Wednesday, June 28, 2006

Give the Telemarketer a Break, A Smiley Break

A friend of mine mentioned a common woe this morning: the telemarketer. Specifically, the ridiculous task of spelling things to a telemarketer (whose English probably isn't topnotch anyway). B-as-in-boy, E-as-in-Edward, etc., etc. And I got to thinking, those poor little telemarketers probably hear "E-as-in-Edward" at least thirty times a day. And as it is my duty to bring smiles to the downtrodden I have assembled the following list of lesser-used and ever-happy words for just this dilemma. So spell your heart out and give a telemarketer the giggles.

A as in Ahoy
B as in Bootylicious
C as in Cootie
D as in Diggity
E as in Effervescent (don't laugh, expand your vocab, people!)
F as in Funkadelic
G as in Goober
H as in Heebeejeebee
I as in Igloo
J as in Jazzercise
K as in Knight (pronounced in the Holy Grail fashion)
L as in Lollipop
M as in Mahhhhvelous
N as in Naughty
O as in OPP (yeah you know me)
P as in Porcupine
Q as in Quest
R as in Rachelerific
S as in Sassy
T as in Tumbleweed
U as in Unmentionables
V as in VaVaVaVoom
W as in Woooo-Doggy
X as in X-Men (Wolverine is hot)
Y as in Yam
Z as in Zebediah

See, these are smiley words. Not boring words like "Edward" or "Boy."

Boredom


Last night, after a lovely meal with Daniel (good company, freaky African food that tasted kinda like a liquified tortilla) I came home to experience that hallmark of summer living: soul-crushing boredom. I did some immigration work, flipped through the channels twice, instant messaged a couple folks, and called it quits when I found I had been staring at a fly's fight with my window shade for about 6 minutes.

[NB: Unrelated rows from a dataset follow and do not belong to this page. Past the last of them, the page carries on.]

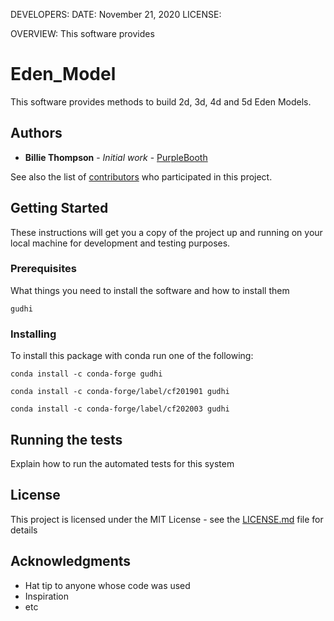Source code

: 

DEVELOPERS:
DATE: November 21, 2020
LICENSE:

OVERVIEW:
This software provides 

# Eden_Model

This software provides methods to build 2d, 3d, 4d and 5d Eden Models.

## Authors

* **Billie Thompson** - *Initial work* - [PurpleBooth](https://github.com/PurpleBooth)

See also the list of [contributors](https://github.com/your/project/contributors) who participated in this project.

## Getting Started

These instructions will get you a copy of the project up and running on your local machine for development and testing purposes. 

### Prerequisites

What things you need to install the software and how to install them

```
gudhi
```

### Installing

To install this package with conda run one of the following:
```
conda install -c conda-forge gudhi
```
```
conda install -c conda-forge/label/cf201901 gudhi
```
```
conda install -c conda-forge/label/cf202003 gudhi
```

## Running the tests

Explain how to run the automated tests for this system


## License

This project is licensed under the MIT License - see the [LICENSE.md](LICENSE.md) file for details

## Acknowledgments

* Hat tip to anyone whose code was used
* Inspiration
* etc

What do you do when you're bored? I'm a horrible bored person. I get cranky. Very cranky. And I talk to inanimate objects. And I doodle. And I alphabetize things. Last night I alphabetized the plates in my cupboard by color. This seems especially OCD to me so I rearranged them this morning. I don't want too much evidence of my insanity lying about.

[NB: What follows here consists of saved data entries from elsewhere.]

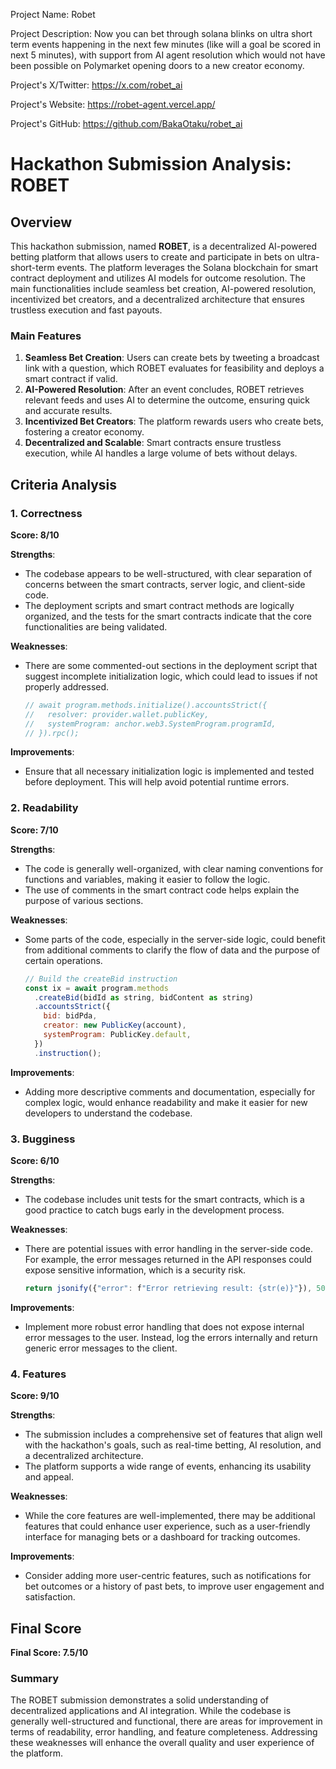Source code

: 
Project Name: Robet


Project Description: Now you can bet through solana blinks on ultra short term events happening in the next few minutes (like will a goal be scored in next 5 minutes),   with support from AI agent resolution which would not have been possible on Polymarket opening doors to a new creator economy.


Project's X/Twitter: https://x.com/robet_ai


Project's Website: https://robet-agent.vercel.app/


Project's GitHub: https://github.com/BakaOtaku/robet_ai






# Hackathon Submission Analysis: ROBET

## Overview
This hackathon submission, named **ROBET**, is a decentralized AI-powered betting platform that allows users to create and participate in bets on ultra-short-term events. The platform leverages the Solana blockchain for smart contract deployment and utilizes AI models for outcome resolution. The main functionalities include seamless bet creation, AI-powered resolution, incentivized bet creators, and a decentralized architecture that ensures trustless execution and fast payouts.

### Main Features
1. **Seamless Bet Creation**: Users can create bets by tweeting a broadcast link with a question, which ROBET evaluates for feasibility and deploys a smart contract if valid.
2. **AI-Powered Resolution**: After an event concludes, ROBET retrieves relevant feeds and uses AI to determine the outcome, ensuring quick and accurate results.
3. **Incentivized Bet Creators**: The platform rewards users who create bets, fostering a creator economy.
4. **Decentralized and Scalable**: Smart contracts ensure trustless execution, while AI handles a large volume of bets without delays.

## Criteria Analysis

### 1. Correctness
**Score: 8/10**

**Strengths**: 
- The codebase appears to be well-structured, with clear separation of concerns between the smart contracts, server logic, and client-side code.
- The deployment scripts and smart contract methods are logically organized, and the tests for the smart contracts indicate that the core functionalities are being validated.

**Weaknesses**: 
- There are some commented-out sections in the deployment script that suggest incomplete initialization logic, which could lead to issues if not properly addressed.
  
  ```javascript
  // await program.methods.initialize().accountsStrict({
  //   resolver: provider.wallet.publicKey,
  //   systemProgram: anchor.web3.SystemProgram.programId,
  // }).rpc();
  ```

**Improvements**: 
- Ensure that all necessary initialization logic is implemented and tested before deployment. This will help avoid potential runtime errors.

### 2. Readability
**Score: 7/10**

**Strengths**: 
- The code is generally well-organized, with clear naming conventions for functions and variables, making it easier to follow the logic.
- The use of comments in the smart contract code helps explain the purpose of various sections.

**Weaknesses**: 
- Some parts of the code, especially in the server-side logic, could benefit from additional comments to clarify the flow of data and the purpose of certain operations.

  ```javascript
  // Build the createBid instruction
  const ix = await program.methods
    .createBid(bidId as string, bidContent as string)
    .accountsStrict({
      bid: bidPda,
      creator: new PublicKey(account),
      systemProgram: PublicKey.default,
    })
    .instruction();
  ```

**Improvements**: 
- Adding more descriptive comments and documentation, especially for complex logic, would enhance readability and make it easier for new developers to understand the codebase.

### 3. Bugginess
**Score: 6/10**

**Strengths**: 
- The codebase includes unit tests for the smart contracts, which is a good practice to catch bugs early in the development process.

**Weaknesses**: 
- There are potential issues with error handling in the server-side code. For example, the error messages returned in the API responses could expose sensitive information, which is a security risk.

  ```javascript
  return jsonify({"error": f"Error retrieving result: {str(e)}"}), 500
  ```

**Improvements**: 
- Implement more robust error handling that does not expose internal error messages to the user. Instead, log the errors internally and return generic error messages to the client.

### 4. Features
**Score: 9/10**

**Strengths**: 
- The submission includes a comprehensive set of features that align well with the hackathon's goals, such as real-time betting, AI resolution, and a decentralized architecture.
- The platform supports a wide range of events, enhancing its usability and appeal.

**Weaknesses**: 
- While the core features are well-implemented, there may be additional features that could enhance user experience, such as a user-friendly interface for managing bets or a dashboard for tracking outcomes.

**Improvements**: 
- Consider adding more user-centric features, such as notifications for bet outcomes or a history of past bets, to improve user engagement and satisfaction.

## Final Score
**Final Score: 7.5/10**

### Summary
The ROBET submission demonstrates a solid understanding of decentralized applications and AI integration. While the codebase is generally well-structured and functional, there are areas for improvement in terms of readability, error handling, and feature completeness. Addressing these weaknesses will enhance the overall quality and user experience of the platform.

Whenever I'm bored I make up silly lyrics to the tune of Camp Town Races. Yup.

Tuesday, June 27, 2006

The Question that Haunts Me

MY NEW ORANGE BATHROOM aka HOLY CRAP I'M SHOWERING IN A GIANT ORANGE TIC-TAC


Alright, this picture was taken with my camera phone so don't laugh.

BUT ISN'T IT FABULOUS????

Yes, that is a fuzzy orange toilet seat cover. Mwahahahahaha.

Friday, June 23, 2006

I Have Nothing of Value to Report, but Master Blaster Kinda Perks Me Up


I think the decision to have a full time AND a part-time job was ill-advised, at best. Who advised me? Whoever advised me: you are no longer on my good side.

So.

Um.

What's up?

Okay, Daniel sent me this picture and because it is bizarre and ridiculous I will post it. Daniel is my new friend. He's crazynutsbonkers about this girl who wears cowboy hats. I am being supportive of this endeavor. And in showing my support I will post this picture and quietly mock Daniel's myspace attachment.